WORK TO COMPLETE –
Filter the entries for the word "风花雪月". Copy each line that has it.

Saved data entries:
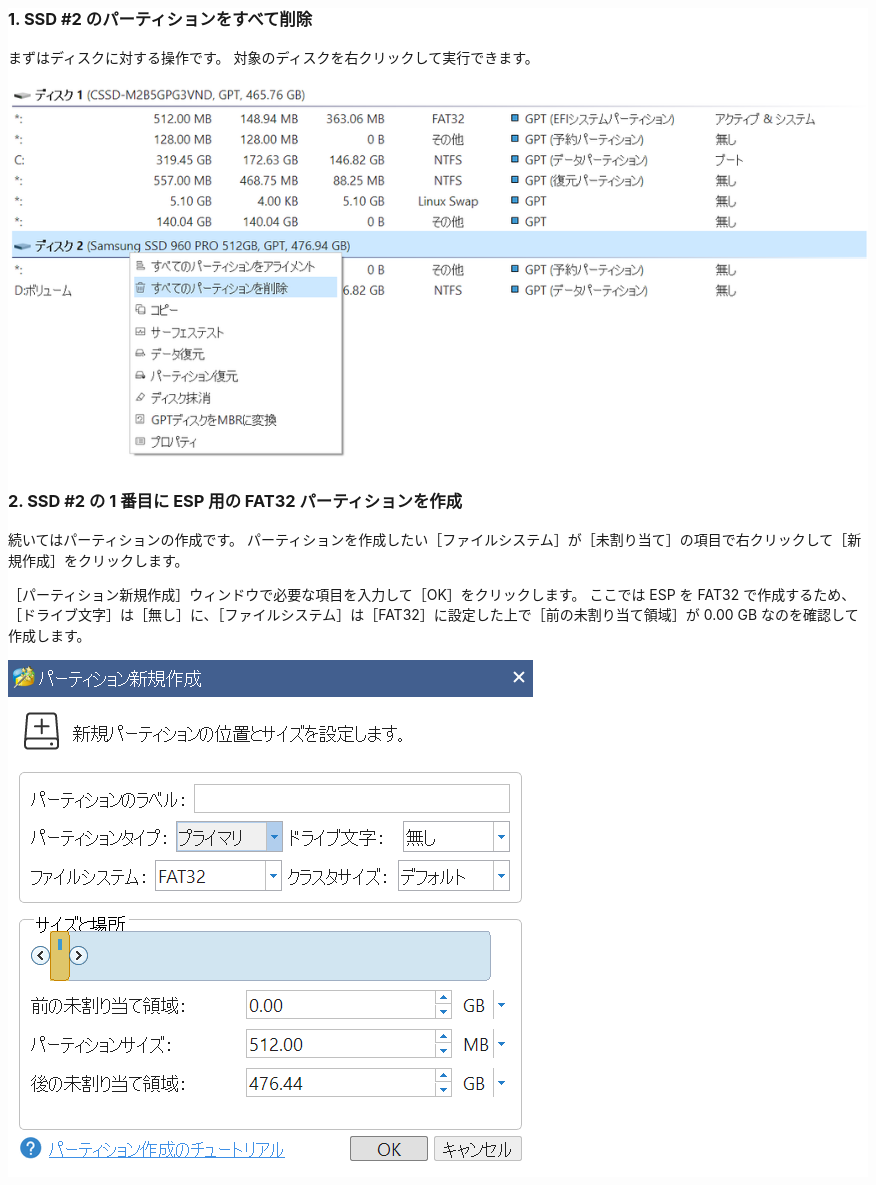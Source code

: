### 1. SSD #2 のパーティションをすべて削除

まずはディスクに対する操作です。
対象のディスクを右クリックして実行できます。

![すべてのパーティションを削除メニュー](../media/partition-wizard-02.png)

### 2. SSD #2 の 1 番目に ESP 用の FAT32 パーティションを作成

続いてはパーティションの作成です。
パーティションを作成したい［ファイルシステム］が［未割り当て］の項目で右クリックして［新規作成］をクリックします。

［パーティション新規作成］ウィンドウで必要な項目を入力して［OK］をクリックします。
ここでは ESP を FAT32 で作成するため、［ドライブ文字］は［無し］に、［ファイルシステム］は［FAT32］に設定した上で［前の未割り当て領域］が 0.00 GB なのを確認して作成します。

![パーティション新規作成ダイアログ](../media/partition-wizard-04.png)
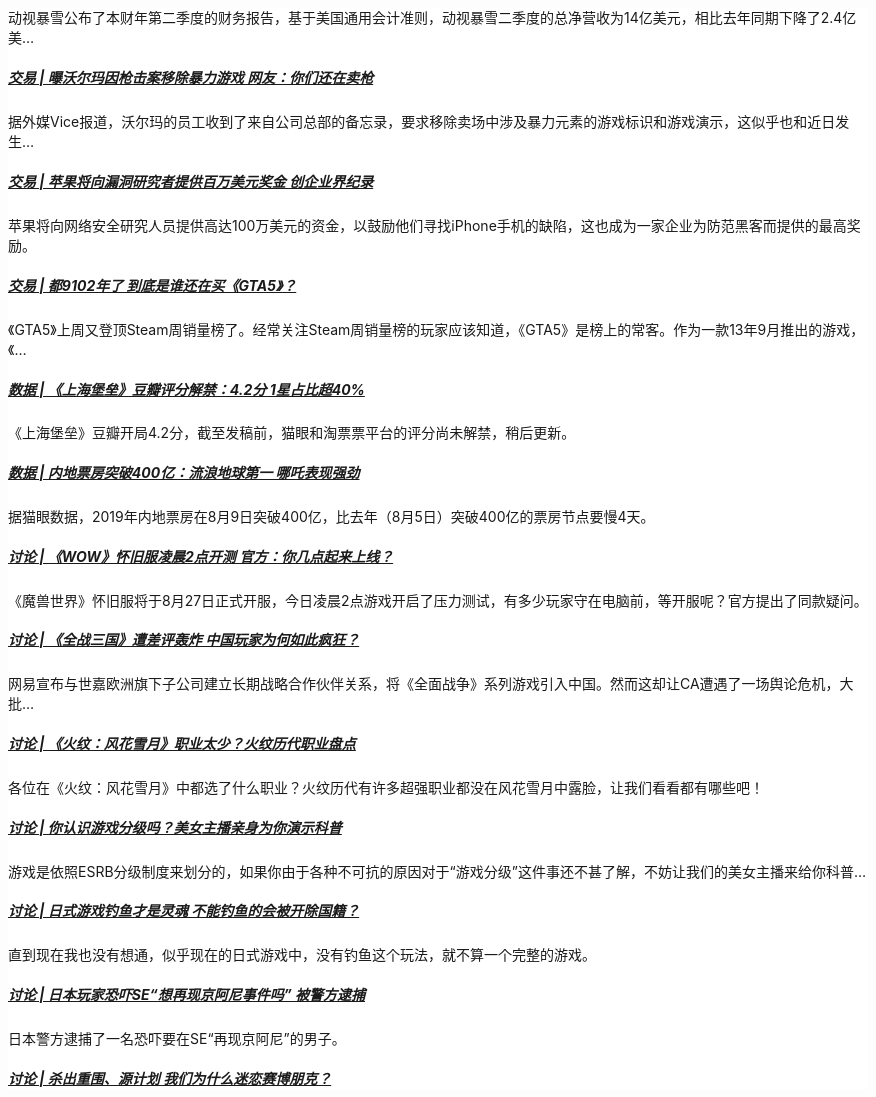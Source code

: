 动视暴雪公布了本财年第二季度的财务报告，基于美国通用会计准则，动视暴雪二季度的总净营收为14亿美元，相比去年同期下降了2.4亿美…

##### [交易 | 曝沃尔玛因枪击案移除暴力游戏 网友：你们还在卖枪](https://www.gamersky.com/news/201908/1211730.shtml)

据外媒Vice报道，沃尔玛的员工收到了来自公司总部的备忘录，要求移除卖场中涉及暴力元素的游戏标识和游戏演示，这似乎也和近日发生…

##### [交易 | 苹果将向漏洞研究者提供百万美元奖金 创企业界纪录](https://www.gamersky.com/tech/201908/1211690.shtml)

苹果将向网络安全研究人员提供高达100万美元的资金，以鼓励他们寻找iPhone手机的缺陷，这也成为一家企业为防范黑客而提供的最高奖励。

##### [交易 | 都9102年了 到底是谁还在买《GTA5》？](https://www.gamersky.com/zl/201908/1211762.shtml)

《GTA5》上周又登顶Steam周销量榜了。经常关注Steam周销量榜的玩家应该知道，《GTA5》是榜上的常客。作为一款13年9月推出的游戏，《…

##### [数据 | 《上海堡垒》豆瓣评分解禁：4.2分 1星占比超40%](https://www.gamersky.com/news/201908/1211662.shtml)

《上海堡垒》豆瓣开局4.2分，截至发稿前，猫眼和淘票票平台的评分尚未解禁，稍后更新。

##### [数据 | 内地票房突破400亿：流浪地球第一 哪吒表现强劲](https://www.gamersky.com/news/201908/1211769.shtml)

据猫眼数据，2019年内地票房在8月9日突破400亿，比去年（8月5日）突破400亿的票房节点要慢4天。

##### [讨论 | 《WOW》怀旧服凌晨2点开测 官方：你几点起来上线？](https://ol.gamersky.com/news/201908/1211670.shtml)

《魔兽世界》怀旧服将于8月27日正式开服，今日凌晨2点游戏开启了压力测试，有多少玩家守在电脑前，等开服呢？官方提出了同款疑问。

##### [讨论 | 《全战三国》遭差评轰炸 中国玩家为何如此疯狂？](https://www.gamersky.com/zl/201908/1211864.shtml)

网易宣布与世嘉欧洲旗下子公司建立长期战略合作伙伴关系，将《全面战争》系列游戏引入中国。然而这却让CA遭遇了一场舆论危机，大批…

##### [讨论 | 《火纹：风花雪月》职业太少？火纹历代职业盘点](https://www.gamersky.com/zl/201908/1211863.shtml)

各位在《火纹：风花雪月》中都选了什么职业？火纹历代有许多超强职业都没在风花雪月中露脸，让我们看看都有哪些吧！

##### [讨论 | 你认识游戏分级吗？美女主播亲身为你演示科普](https://www.gamersky.com/news/201908/1211949.shtml)

游戏是依照ESRB分级制度来划分的，如果你由于各种不可抗的原因对于“游戏分级”这件事还不甚了解，不妨让我们的美女主播来给你科普…

##### [讨论 | 日式游戏钓鱼才是灵魂 不能钓鱼的会被开除国籍？](https://www.gamersky.com/zl/201908/1211712.shtml)

直到现在我也没有想通，似乎现在的日式游戏中，没有钓鱼这个玩法，就不算一个完整的游戏。

##### [讨论 | 日本玩家恐吓SE“想再现京阿尼事件吗” 被警方逮捕](https://www.gamersky.com/news/201908/1211948.shtml)

日本警方逮捕了一名恐吓要在SE“再现京阿尼”的男子。

##### [讨论 | 杀出重围、源计划 我们为什么迷恋赛博朋克？](https://ol.gamersky.com/news/201908/1211733.shtml)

SOLUTION FOR THIS TASK –
##### [讨论 | 《火纹：风花雪月》职业太少？火纹历代职业盘点](https://www.gamersky.com/zl/201908/1211863.shtml)
各位在《火纹：风花雪月》中都选了什么职业？火纹历代有许多超强职业都没在风花雪月中露脸，让我们看看都有哪些吧！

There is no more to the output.